— Task prompt —
Beginning with the line that has "lot of data", reproduce each remaining line of the data exactly, down to and including the last.

— Records shown —
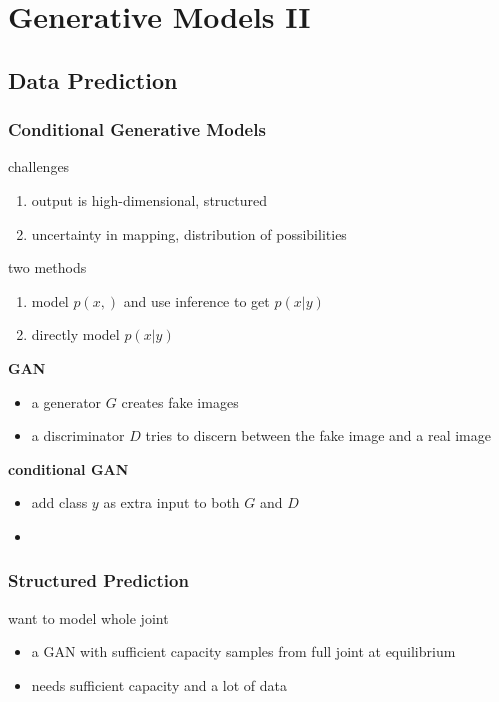 \documentclass[]{article}
\theoremstyle{definition}
\begin{document}
    \section{Generative Models II}%
    \label{sec:generative_models_ii}

    \subsection{Data Prediction}%
    \label{sub:data_prediction}

    \subsubsection{Conditional Generative Models}%
    \label{ssub:conditional_generative_models}

    challenges
    \begin{enumerate}
        \item output is high-dimensional, structured
        \item uncertainty in mapping, distribution of possibilities
    \end{enumerate}

    two methods
    \begin{enumerate}
        \item model $p(x,)$ and use inference to get $p(x|y)$
        \item directly model $p(x|y)$
    \end{enumerate}

    \textbf{GAN}
    \begin{itemize}
        \item a generator $G$ creates fake images
        \item a discriminator $D$ tries to discern between the fake image and a real image
    \end{itemize}
    \textbf{conditional GAN}
    \begin{itemize}
        \item add class $y$ as extra input to both $G$ and $D$
        \item
    \end{itemize}

    \subsubsection{Structured Prediction}%
    \label{ssub:structured_prediction}

    want to model whole joint
    \begin{itemize}
        \item a GAN with sufficient capacity samples from full joint at equilibrium
        \item needs sufficient capacity and a lot of data
    \end{itemize}
\end{document}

— Output —
        \item needs sufficient capacity and a lot of data
    \end{itemize}
\end{document}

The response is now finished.